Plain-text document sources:
━━━━━━━━━━━━━━━━

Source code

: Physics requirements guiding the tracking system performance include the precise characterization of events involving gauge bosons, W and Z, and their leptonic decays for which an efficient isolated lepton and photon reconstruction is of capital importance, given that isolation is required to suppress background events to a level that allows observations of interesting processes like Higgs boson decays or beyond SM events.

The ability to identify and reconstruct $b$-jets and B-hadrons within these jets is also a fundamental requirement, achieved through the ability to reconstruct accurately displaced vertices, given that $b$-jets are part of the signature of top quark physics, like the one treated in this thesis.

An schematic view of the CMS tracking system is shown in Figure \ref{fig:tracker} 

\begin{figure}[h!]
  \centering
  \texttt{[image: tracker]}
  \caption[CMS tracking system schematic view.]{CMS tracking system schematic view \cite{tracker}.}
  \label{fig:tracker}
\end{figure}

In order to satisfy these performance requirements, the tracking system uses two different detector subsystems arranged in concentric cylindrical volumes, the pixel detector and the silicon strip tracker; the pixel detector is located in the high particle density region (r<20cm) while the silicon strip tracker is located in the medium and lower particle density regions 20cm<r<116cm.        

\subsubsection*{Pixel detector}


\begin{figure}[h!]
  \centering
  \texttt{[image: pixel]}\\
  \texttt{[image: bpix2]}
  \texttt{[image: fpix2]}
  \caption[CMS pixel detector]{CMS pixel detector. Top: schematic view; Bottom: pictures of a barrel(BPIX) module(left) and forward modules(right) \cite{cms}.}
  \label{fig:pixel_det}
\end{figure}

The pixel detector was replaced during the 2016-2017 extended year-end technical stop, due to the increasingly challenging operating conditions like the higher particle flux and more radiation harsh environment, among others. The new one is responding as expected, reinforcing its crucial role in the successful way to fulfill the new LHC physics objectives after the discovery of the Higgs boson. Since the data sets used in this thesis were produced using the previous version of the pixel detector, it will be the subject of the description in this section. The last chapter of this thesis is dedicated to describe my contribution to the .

━━━━━━━━━━━━━━━━

Go through the records above and return each line in which the word "schematic" occurs.

■ ANSWER AREA ■
An schematic view of the CMS tracking system is shown in Figure \ref{fig:tracker} 
  \caption[CMS tracking system schematic view.]{CMS tracking system schematic view \cite{tracker}.}
  \caption[CMS pixel detector]{CMS pixel detector. Top: schematic view; Bottom: pictures of a barrel(BPIX) module(left) and forward modules(right) \cite{cms}.}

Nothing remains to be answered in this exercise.